They definitely know that this is in some way going to be historical, especially as it progresses and becomes clear that this is a really serious conflict that's going to last for a while with these consequences radiating all over to both sides of the Atlantic.
I think they're aware that there's some kind of legacy they can build out of it.
So it's not just the taxation representation issue, it's legacy.
It's personal gain, land.
Brady mentioned land being central to people at this time.
And that's of course, true.
The proclamation line that's set out by the British government that says no expansion to West at this point, roughly in the Appalachians.
That frustrated some of the people who become founders, who become rebels or Patriots because they had been land speculating.
Like George Washington, he speculates on lands in Florida.
And these policies by either the King or parliament can frustrate them and can hurt their own bank account, basically.
And so that's an element of it, too.
And then there's some of these guys that I study who are trying to defraud native people of land, and then they're stopped by some of the King's agents and they're publicly humiliated.
So that might be a piece of it.
They might feel like they're driven into the rebellion because of their own treatment by British agents, who may then, with the King's consent, go and do the thing they were trying to do anyway.
There's a kind of hypocrisy there.
So it's a wide range of issues, and it can be these big picture things, but also extremely deeply personal.
And it can be regional to reflect those different regional interests.
I'm glad you mentioned regional consequences, because after the war and even after the Constitution, the country, as well as the Commonwealth, they go through a lot of growing pains.
And this was perhaps no more pronounced than during the Whiskey Rebellion in the years after the war.
And so we have a brand new WPSU documentary that is coming out on that topic in the summer of 2026, taking a look at all these momentous issues in the aftermath of the war.
And we're going to offer a preview of that right now as well.
[music playing] NARRATOR: On the night of September 11, 1791, a group of men carrying torches ambushed a federal tax collector on his rounds.
They strip him naked, shave his head, and tar and feather him, an act of political protest and intimidation.
WILLIAM HOGELAND: Tarring and feathering was a pretty horrible thing to do to someone.
And then leave you in the woods.
This was a federal agent.
NARRATOR: Rebels were protesting a domestic tax on whiskey production, a tax devised by Alexander Hamilton to repay wealthy Americans who financed the Revolution.
But to farmers on the frontier, distilling grain into whiskey meant survival.
CAROL BERKIN: If you had to ship that grain over land in a wagon with a mule, by the time it got there, it was spoiled.
BRADY CRYTZER: Whiskey was the solution.
You can make your crop, easier to transport, and far more valuable.
NARRATOR: Hamilton dismissed petitions against the tax and hired federal agents to enforce the law and penalize delinquent farmers.

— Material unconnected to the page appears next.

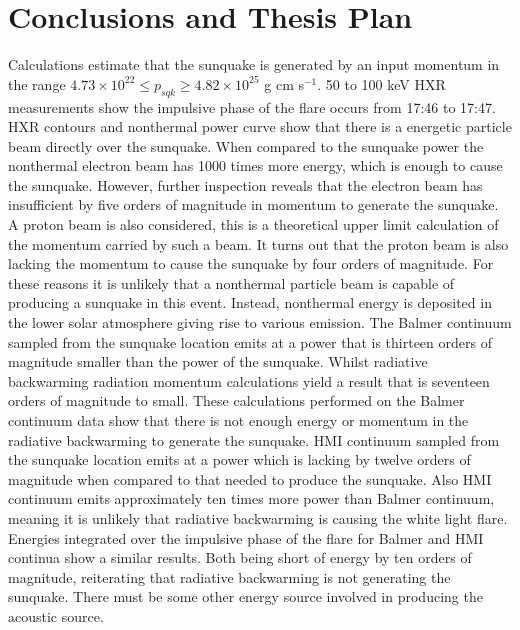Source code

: \section{Conclusions and Thesis Plan}
Calculations estimate that the sunquake is generated by an input momentum in the range $4.73{\times}10^{22} \leq p_{sqk} \geq 4.82{\times}10^{25}$ g cm s$^{-1}$. 50 to 100 keV HXR measurements show the impulsive phase of the flare occurs from 17:46 to 17:47. HXR contours and nonthermal power curve show that there is a energetic particle beam directly over the sunquake. When compared to the sunquake power the nonthermal electron beam has 1000 times more energy, which is enough to cause the sunquake. However, further inspection reveals that the electron beam has insufficient by five orders of magnitude in momentum to generate the sunquake. A proton beam is also considered, this is a theoretical upper limit calculation of the momentum carried by such a beam. It turns out that the proton beam is also lacking the momentum to cause the sunquake by four orders of magnitude. For these reasons it is unlikely that a nonthermal particle beam is capable of producing a sunquake in this event. Instead, nonthermal energy is deposited in the lower solar atmosphere giving rise to various emission. The Balmer continuum sampled from the sunquake location emits at a power that is thirteen orders of magnitude smaller than the power of the sunquake. Whilst radiative backwarming radiation momentum calculations yield a result that is seventeen orders of magnitude to small. These calculations performed on the Balmer continuum data show that there is not enough energy or momentum in the radiative backwarming to generate the sunquake. HMI continuum sampled from the sunquake location emits at a power which is lacking by twelve orders of magnitude when compared to that needed to produce the sunquake. Also HMI continuum emits approximately ten times more power than Balmer continuum, meaning it is unlikely that radiative backwarming is causing the white light flare. Energies integrated over the impulsive phase of the flare for Balmer and HMI continua show a similar results. Both being short of energy by ten orders of magnitude, reiterating that radiative backwarming is not generating the sunquake. There must be some other energy source involved in producing the acoustic source.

BRADY CRYTZER: If you didn't register your still, it was a $250 fine.
That's the equivalent to four years of income.
If you're on the side of the people who feel they need to resist this tax, maybe we need to continue the Revolution.
NARRATOR: Citizens of the four Western counties refused to pay the tax, and vigilantes punished those who followed the law.
CAROL BERKIN: They destroyed property.
They tarred and feathered people.
There's a current of violence.
You can't dismiss it.
BRADY CRYTZER: If you did follow the law, then your neighbors may attack you, kill your livestock, burn your barn.
WILLIAM HOGELAND: It involved some very violent action, but it was planned throughout the various communities of Western Pennsylvania.
BRADY CRYTZER: Most of the rebels were veterans of the American Revolution.
This was not the country they signed up for.
The thing that really scared everybody in the East was military discipline going up against federal officials in a shootout.
Hamilton saw a kind of unraveling.
WILLIAM HOGELAND: There's an insurrection going on.
There's nothing else to call it.
Both sides want it to come to a head.
[gunshots] [music playing] JARED FREDERICK: Doesn't that look good.
And boy, there's a lot of familiar faces in the clips that we're showing this evening.
Yes.
So good stuff.
So as that preview alluded to, Brady are likewise an expert on the Whiskey Rebellion, and you've written a book on that topic as well.
I wonder if you could take a moment and outline for us how and why we should look at the Whiskey Rebellion as a sequel to the American Revolution in Pennsylvania.
Yeah.
The Whiskey Rebellion is, for some context, the greatest crisis of George Washington's presidency, which was really a presidency of many crises.
It was the second largest domestic rebellion in American history.
Of course, number one being the Civil War.
So it is a critical event for really understanding the early Republic.
And if you view it as a sequel to the American Revolution, maybe even a continuation of the American Revolution, I think there's a lot of really important research to be done.
When you consider most of the rebels were members of Pennsylvania State militia units during the Revolution in the West, they were left without supplies, without food.
They wrote warnings, pleas to the Continental Congress to send supplies, to send goods.
They never came.
They were devastated by British allied Native American raids in the subsequent year.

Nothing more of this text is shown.